**What is expected**.
A faithful transcription of all the data is required.
-- Records supplied follows --
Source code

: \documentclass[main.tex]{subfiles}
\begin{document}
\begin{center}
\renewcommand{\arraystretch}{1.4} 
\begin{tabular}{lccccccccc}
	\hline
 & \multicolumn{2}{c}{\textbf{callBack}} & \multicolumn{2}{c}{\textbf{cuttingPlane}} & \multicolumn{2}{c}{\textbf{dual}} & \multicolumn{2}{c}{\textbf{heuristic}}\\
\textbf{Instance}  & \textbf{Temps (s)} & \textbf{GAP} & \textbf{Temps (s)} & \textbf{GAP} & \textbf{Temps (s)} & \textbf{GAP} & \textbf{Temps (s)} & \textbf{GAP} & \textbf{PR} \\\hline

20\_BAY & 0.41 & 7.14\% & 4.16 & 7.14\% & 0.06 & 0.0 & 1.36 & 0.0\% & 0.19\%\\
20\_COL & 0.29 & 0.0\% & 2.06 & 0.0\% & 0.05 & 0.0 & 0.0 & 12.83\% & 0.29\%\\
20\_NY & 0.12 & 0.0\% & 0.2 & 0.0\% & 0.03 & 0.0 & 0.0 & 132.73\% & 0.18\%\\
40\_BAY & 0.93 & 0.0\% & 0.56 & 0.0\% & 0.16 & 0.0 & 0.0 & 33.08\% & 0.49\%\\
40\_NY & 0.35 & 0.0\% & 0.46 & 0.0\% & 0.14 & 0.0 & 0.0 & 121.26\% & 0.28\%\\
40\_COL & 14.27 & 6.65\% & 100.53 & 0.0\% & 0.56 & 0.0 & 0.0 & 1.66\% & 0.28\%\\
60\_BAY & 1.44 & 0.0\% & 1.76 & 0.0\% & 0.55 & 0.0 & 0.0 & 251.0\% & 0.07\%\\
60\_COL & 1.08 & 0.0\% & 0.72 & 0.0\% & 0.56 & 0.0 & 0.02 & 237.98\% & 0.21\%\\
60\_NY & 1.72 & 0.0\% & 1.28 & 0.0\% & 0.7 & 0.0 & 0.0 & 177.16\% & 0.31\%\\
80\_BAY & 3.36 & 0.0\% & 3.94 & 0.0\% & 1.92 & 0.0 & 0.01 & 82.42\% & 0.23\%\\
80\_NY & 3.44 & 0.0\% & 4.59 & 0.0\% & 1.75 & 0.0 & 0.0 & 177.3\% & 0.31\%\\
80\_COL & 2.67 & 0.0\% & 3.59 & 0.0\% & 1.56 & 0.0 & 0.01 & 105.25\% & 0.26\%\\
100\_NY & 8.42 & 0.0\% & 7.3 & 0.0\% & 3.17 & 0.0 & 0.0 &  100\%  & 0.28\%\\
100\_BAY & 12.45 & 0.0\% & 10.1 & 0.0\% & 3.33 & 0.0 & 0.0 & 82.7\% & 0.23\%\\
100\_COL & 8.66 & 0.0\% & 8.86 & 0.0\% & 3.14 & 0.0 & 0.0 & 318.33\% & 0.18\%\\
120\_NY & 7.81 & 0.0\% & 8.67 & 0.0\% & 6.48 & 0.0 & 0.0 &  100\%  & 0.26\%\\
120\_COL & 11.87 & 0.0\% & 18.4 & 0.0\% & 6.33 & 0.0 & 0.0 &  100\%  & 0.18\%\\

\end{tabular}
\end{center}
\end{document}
-- Records supplied concluded --
**Task solution**.
Source code

: \documentclass[main.tex]{subfiles}
\begin{document}
\begin{center}
\renewcommand{\arraystretch}{1.4} 
\begin{tabular}{lccccccccc}
	\hline
 & \multicolumn{2}{c}{\textbf{callBack}} & \multicolumn{2}{c}{\textbf{cuttingPlane}} & \multicolumn{2}{c}{\textbf{dual}} & \multicolumn{2}{c}{\textbf{heuristic}}\\
\textbf{Instance}  & \textbf{Temps (s)} & \textbf{GAP} & \textbf{Temps (s)} & \textbf{GAP} & \textbf{Temps (s)} & \textbf{GAP} & \textbf{Temps (s)} & \textbf{GAP} & \textbf{PR} \\\hline

20\_BAY & 0.41 & 7.14\% & 4.16 & 7.14\% & 0.06 & 0.0 & 1.36 & 0.0\% & 0.19\%\\
20\_COL & 0.29 & 0.0\% & 2.06 & 0.0\% & 0.05 & 0.0 & 0.0 & 12.83\% & 0.29\%\\
20\_NY & 0.12 & 0.0\% & 0.2 & 0.0\% & 0.03 & 0.0 & 0.0 & 132.73\% & 0.18\%\\
40\_BAY & 0.93 & 0.0\% & 0.56 & 0.0\% & 0.16 & 0.0 & 0.0 & 33.08\% & 0.49\%\\
40\_NY & 0.35 & 0.0\% & 0.46 & 0.0\% & 0.14 & 0.0 & 0.0 & 121.26\% & 0.28\%\\
40\_COL & 14.27 & 6.65\% & 100.53 & 0.0\% & 0.56 & 0.0 & 0.0 & 1.66\% & 0.28\%\\
60\_BAY & 1.44 & 0.0\% & 1.76 & 0.0\% & 0.55 & 0.0 & 0.0 & 251.0\% & 0.07\%\\
60\_COL & 1.08 & 0.0\% & 0.72 & 0.0\% & 0.56 & 0.0 & 0.02 & 237.98\% & 0.21\%\\
60\_NY & 1.72 & 0.0\% & 1.28 & 0.0\% & 0.7 & 0.0 & 0.0 & 177.16\% & 0.31\%\\
80\_BAY & 3.36 & 0.0\% & 3.94 & 0.0\% & 1.92 & 0.0 & 0.01 & 82.42\% & 0.23\%\\
80\_NY & 3.44 & 0.0\% & 4.59 & 0.0\% & 1.75 & 0.0 & 0.0 & 177.3\% & 0.31\%\\
80\_COL & 2.67 & 0.0\% & 3.59 & 0.0\% & 1.56 & 0.0 & 0.01 & 105.25\% & 0.26\%\\
100\_NY & 8.42 & 0.0\% & 7.3 & 0.0\% & 3.17 & 0.0 & 0.0 &  100\%  & 0.28\%\\
100\_BAY & 12.45 & 0.0\% & 10.1 & 0.0\% & 3.33 & 0.0 & 0.0 & 82.7\% & 0.23\%\\
100\_COL & 8.66 & 0.0\% & 8.86 & 0.0\% & 3.14 & 0.0 & 0.0 & 318.33\% & 0.18\%\\
120\_NY & 7.81 & 0.0\% & 8.67 & 0.0\% & 6.48 & 0.0 & 0.0 &  100\%  & 0.26\%\\
120\_COL & 11.87 & 0.0\% & 18.4 & 0.0\% & 6.33 & 0.0 & 0.0 &  100\%  & 0.18\%\\

\end{tabular}
\end{center}
\end{document}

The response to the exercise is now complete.